Competitive relationship

Strategic competition is a commitment within an organization or polity to make a very large change in competitive relationships. One of the main principles of strategic competition is that the response of an organization regarding another one's introduction of a new product defines the impact of such in the market. This type of competition has proven itself useful when trying to explain a firm's executive compensation schemes, leading to time compensation.

Within a market where strategic competition is present, investment provides a much bigger capability of taking advantage of future opportunities of growth which also implies obtaining a greater market share. If such interaction between rivals is efficiently used, even all actors of the industry in which strategic competition was applied may be compensated on their profits. This is implemented either by putting entry barriers to new competitors or to dissuading others from 'making space' for stronger ones.

Also, the application of strategic competition may lead to outsourcing activities used by rival firms involved in the process.

== Basic elements ==
Strategic competition consists of five basic elements:
- To comprehend competitive interaction as a dynamic system.
- To use such comprehension in order to forecast the effects that any intervention can produce in that system.
- To dispose of many uncommitted resources that can be applied to different purposes.
- To predict the risk and return with enough accuracy for justifying the use of these resources.
- To possess the necessary will to set the actions that must be fulfilled towards such commitment.
In order for strategic competition to be successful, the analysis of these elements require a constant update of the firm's environment, considering that this type of competition possesses a rapidly evolving nature.
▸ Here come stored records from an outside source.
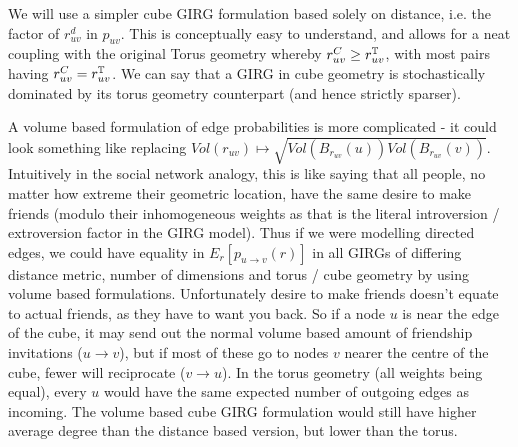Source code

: We will use a simpler cube GIRG formulation based solely on distance, i.e. the factor of $r_{uv}^d$ in $p_{uv}$. This is conceptually easy to understand, and allows for a neat coupling with the original Torus geometry whereby $r_{uv}^C \geq r_{uv}^{\mathbb{T}}$, with most pairs having $r_{uv}^C = r_{uv}^{\mathbb{T}}$. We can say that a GIRG in cube geometry is stochastically dominated by its torus geometry counterpart (and hence strictly sparser). 

A volume based formulation of edge probabilities is more complicated - it could look something like replacing $Vol(r_{uv}) \mapsto \sqrt{Vol(B_{r_{uv}}(u)) Vol(B_{r_{uv}}(v))}$.
Intuitively in the social network analogy, this is like saying that all people, no matter how extreme their geometric location, have the same desire to make friends (modulo their inhomogeneous weights as that is the literal introversion / extroversion factor in the GIRG model).
Thus if we were modelling directed edges, we could have equality in $E_r[p_{u \to v}(r)]$ in all GIRGs of differing distance metric, number of dimensions and torus / cube geometry by using volume based formulations.
Unfortunately desire to make friends doesn't equate to actual friends, as they have to want you back.
So if a node $u$ is near the edge of the cube, it may send out the normal volume based amount of friendship invitations ($u \to v$), but if most of these go to nodes $v$ nearer the centre of the cube, fewer will reciprocate ($v \to u$). In the torus geometry (all weights being equal), every $u$ would have the same expected number of outgoing edges as incoming. The volume based cube GIRG formulation would still have higher average degree than the distance based version, but lower than the torus.




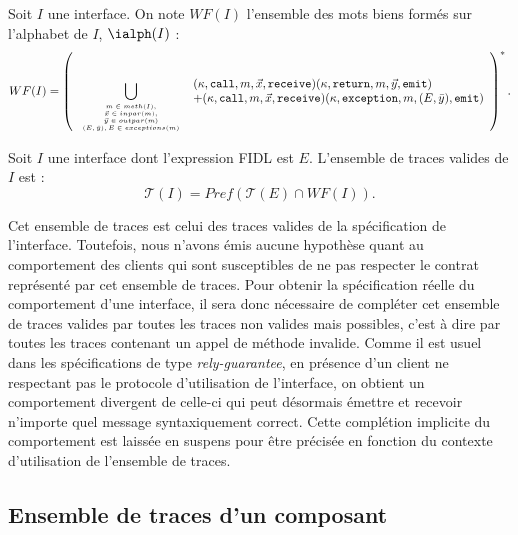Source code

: \begin{definition}
\label{def:motswf}
  Soit $I$ une interface. On note $WF(I)$ l'ensemble des mots \og biens
  form\'es \fg{} sur l'alphabet de $I$, $\ialph(I)$ :
$$WF(I) = \left(~\bigcup_{\tiny{\begin{array}{c}m \in meth(I),\\
            \vec{x} \in inpar(m),\\ \vec{y} \in outpar(m)\\
            (E,\bar{y}), E\in exceptions(m)
  \end{array}}}
\begin{array}{l}
(\kappa, \mathtt{call}, m, \vec{x}, \mathtt{receive})(\kappa, \mathtt{return}, m,
  \vec{y}, \mathtt{emit})\\
+ (\kappa, \mathtt{call}, m, \vec{x}, \mathtt{receive})(\kappa, \mathtt{exception}, m,
  (E,\bar{y}), \mathtt{emit})\\
\end{array}\right)^*.$$
\end{definition}

\begin{definition}
\label{def:traces-interfaces}
  Soit $I$ une interface dont l'expression \textsf{FIDL} est $E$.
  L'ensemble de traces valides de $I$ est :
$$\mathcal{T}(I) =  Pref(\mathcal{T}(E) \cap WF(I)).$$
\end{definition}

Cet ensemble de traces est celui des traces valides de la
sp\'ecification de l'interface. Toutefois, nous n'avons \'emis aucune
hypoth\`ese quant au comportement des clients qui sont susceptibles de
ne pas respecter le \og contrat\fg{}~ repr\'esent\'e par cet ensemble de
traces. Pour obtenir la sp\'ecification r\'eelle du comportement d'une
interface, il sera donc n\'ecessaire de compl\'eter cet ensemble de traces
valides par toutes les traces non valides mais possibles, c'est \`a dire
par toutes les traces contenant un appel de m\'ethode invalide.  Comme
il est usuel dans les sp\'ecifications de type \emph{rely-guarantee}, en pr\'esence d'un client ne respectant pas le
protocole d'utilisation de l'interface, on obtient un 
comportement divergent de celle-ci qui peut d\'esormais \'emettre et
recevoir n'importe quel message syntaxiquement correct. 
Cette compl\'etion implicite du comportement est laiss\'ee en
suspens pour \^etre pr\'ecis\'ee en fonction du contexte
d'utilisation de l'ensemble de traces. 

\subsection{Ensemble de traces d'un composant}
\label{sec:ensemble-de-traces-composants}

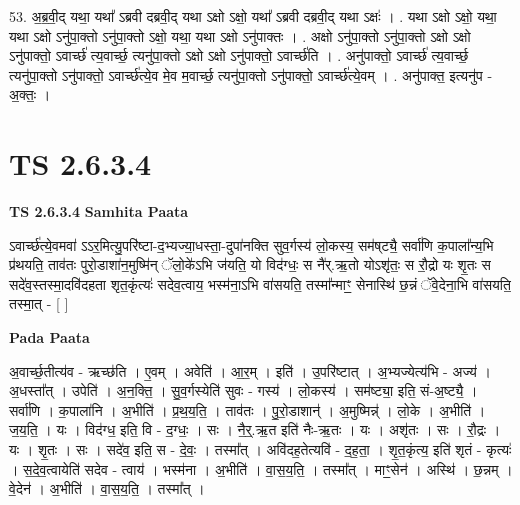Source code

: \documentclass[17pt]{extarticle}
\begin{document}
53. अ॒ब्र॒वी॒द् यथा॒ यथा᳚ ऽब्रवी दब्रवी॒द् यथा ऽक्षो ऽक्षो॒ यथा᳚ ऽब्रवी दब्रवी॒द् यथा ऽक्षः॑ । . यथा ऽक्षो ऽक्षो॒ यथा॒ यथा ऽक्षो ऽनु॑पा॒क्तो ऽनु॑पा॒क्तो ऽक्षो॒ यथा॒ यथा ऽक्षो ऽनु॑पाक्तः । . अक्षो ऽनु॑पा॒क्तो ऽनु॑पा॒क्तो ऽक्षो ऽक्षो ऽनु॑पाक्तो॒ ऽवार्च्छ॑ त्य॒वार्च्छ॒ त्यनु॑पा॒क्तो ऽक्षो ऽक्षो ऽनु॑पाक्तो॒ ऽवार्च्छ॑ति । . अनु॑पाक्तो॒ ऽवार्च्छ॑ त्य॒वार्च्छ॒ त्यनु॑पा॒क्तो ऽनु॑पाक्तो॒ ऽवार्च्छ॑त्ये॒व मे॒व म॒वार्च्छ॒ त्यनु॑पा॒क्तो ऽनु॑पाक्तो॒ ऽवार्च्छ॑त्ये॒वम् । . अनु॑पाक्त॒ इत्यनु॑प - अ॒क्तः॒ । \newline
\pagebreak
{}

\section{ TS 2.6.3.4 }

\textbf{TS 2.6.3.4 } \newline
\textbf{Samhita Paata} \newline

ऽवार्च्छ॑त्ये॒वमवा॑ ऽऽर॒मित्यु॒परि॑ष्टा-द॒भ्यज्या॒धस्ता॒-दुपा॑नक्ति सुव॒र्गस्य॑ लो॒कस्य॒ सम॑ष्‌ट्यै॒ सर्वा॑णि क॒पाला᳚न्य॒भि प्र॑थयति॒ ताव॑तः पुरो॒डाशा॑न॒मुष्मि॑न् ॅलो॒के॑ऽभि ज॑यति॒ यो विद॑ग्धः॒ स नै॑र्.ऋ॒तो योऽशृ॑तः॒ स रौ॒द्रो यः शृ॒तः स सदे॑व॒स्तस्मा॒दवि॑दहता शृत॒कृंत्यः॑ सदेव॒त्वाय॒ भस्म॑ना॒ऽभि वा॑सयति॒ तस्मा᳚न्माꣳ॒॒ सेनास्थि॑ छ॒न्नं ॅवे॒देना॒भि वा॑सयति॒ तस्मा॒त् - [  ] \newline

\textbf{Pada Paata} \newline

अ॒वार्च्छ॒तीत्य॑व - ऋच्छ॑ति । ए॒वम् । अवेति॑ । आ॒र॒म् । इति॑ । उ॒परि॑ष्टात् । अ॒भ्यज्येत्य॑भि - अज्य॑ । अ॒धस्ता᳚त् । उपेति॑ । अ॒न॒क्ति॒ । सु॒व॒र्गस्येति॑ सुवः - गस्य॑ । लो॒कस्य॑ । सम॑ष्ट्या॒ इति॒ सं-अ॒ष्ट्यै॒ । सर्वा॑णि । क॒पाला॑नि । अ॒भीति॑ । प्र॒थ॒य॒ति॒ । ताव॑तः । पु॒रो॒डाशान्॑ । अ॒मुष्मिन्न्॑ । लो॒के । अ॒भीति॑ । ज॒य॒ति॒ । यः । विद॑ग्ध॒ इति॒ वि - द॒ग्धः॒ । सः । नै॒र्॒.ऋ॒त इति॑ नैः-ऋ॒तः । यः । अशृ॑तः । सः । रौ॒द्रः । यः । शृ॒तः । सः । सदे॑व॒ इति॒ स - दे॒वः॒ । तस्मा᳚त् । अवि॑दह॒तेत्यवि॑ - द॒ह॒ता॒ । शृ॒त॒कृंत्य॒ इति॑ शृतं - कृत्यः॑ । स॒दे॒व॒त्वायेति॑ सदेव - त्वाय॑ । भस्म॑ना । अ॒भीति॑ । वा॒स॒य॒ति॒ । तस्मा᳚त् । माꣳ॒॒सेन॑ । अस्थि॑ । छ॒न्नम् । वे॒देन॑ । अ॒भीति॑ । वा॒स॒य॒ति॒ । तस्मा᳚त् ।  \newline
\end{document}
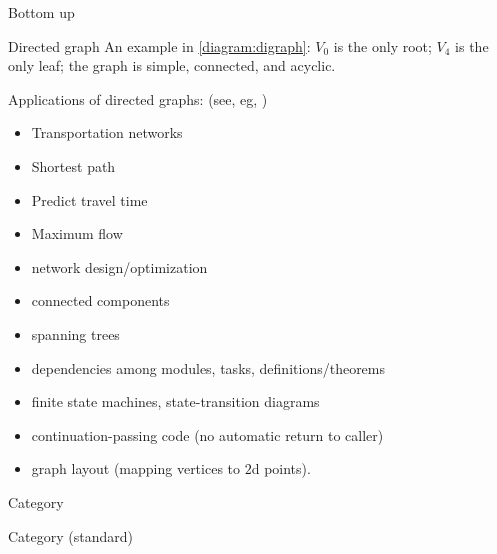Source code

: \begin{plSection}{Bottom up}
\begin{plSection}{Directed graph}
An example in \cref{diagram:digraph}:
$V_0$ is the only root; $V_4$ is the only leaf;
the graph is simple, connected, and acyclic.

Applications of directed graphs:
(see, eg, 
)
\begin{itemize}
  \item Transportation networks
  \item Shortest path
  \item Predict travel time
  \item Maximum flow
  \item network design/optimization
  \item connected components
  \item spanning trees
  \item dependencies among modules, tasks, definitions/theorems
  \item finite state machines, state-transition diagrams
  \item continuation-passing code (no automatic return to caller)
  \item graph layout (mapping vertices to $2$d points).
\end{itemize}
\end{plSection}
\begin{plSection}{Category}
\label{sec:Category_from_digraph}

\begin{plSection}{Category (standard)}


\end{plSection}
\end{plSection}
\end{plSection}
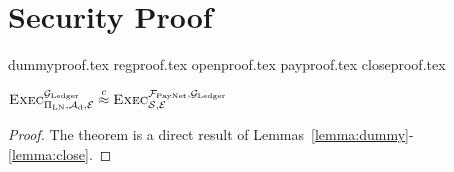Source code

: \section{Security Proof}
  \label{appendix:secproof}
  {dummyproof.tex}
  {regproof.tex}
  {openproof.tex}
  {payproof.tex}
  {closeproof.tex}

  \begin{theorem}
    \label{theorem:simulation}
    \center $\textsc{Exec}^{\mathcal{G}_{\mathrm{Ledger}}}_{\Pi_{\mathrm{LN}},
    \mathcal{A}_{\mathrm{d}}, \mathcal{E}} \overset{c}{\approx}
    \textsc{Exec}^{\mathcal{F}_{\mathrm{PayNet}}, \mathcal{G}_{\mathrm{Ledger}}}_{\mathcal{S}, \mathcal{E}}$
  \end{theorem}

  \begin{proof}
    The theorem is a direct result of
    Lemmas~\ref{lemma:dummy}-\ref{lemma:close}.
  \end{proof}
Despite this, the shift from natural to strategic competition is a long process that might require generations to be fully implemented by a certain market.

== Models ==
According to economics professor Timothy Van Zandt, there exist two models of strategic competition: competition in quantities between firms producing perfect substitutes and competition between firms producing substitute goods by price.

== Other uses ==

The term "strategic competition" is applied outside a business context in fields such as political science and international relations. Geopolitics and military and many other areas that involve many actors that struggle for leadership or power, may use this approach.

This happens because such kind of competition brings about distinctive outcomes linked to capital structure. For example, the current status of Syria have provided a fertile terrain for strategic competition of the many actors involved in the conflict. This element is likely to persist well beyond any formal resolution of the current situation there.

The term has been used by the United Kingdom government, and it is often used by the United States government to describe the economic and geopolitical competition between the U.S. and the People's Republic of China.

In 2021, the U.S. Department of Defense changed its description of competition with China from "great power competition" to "strategic competition".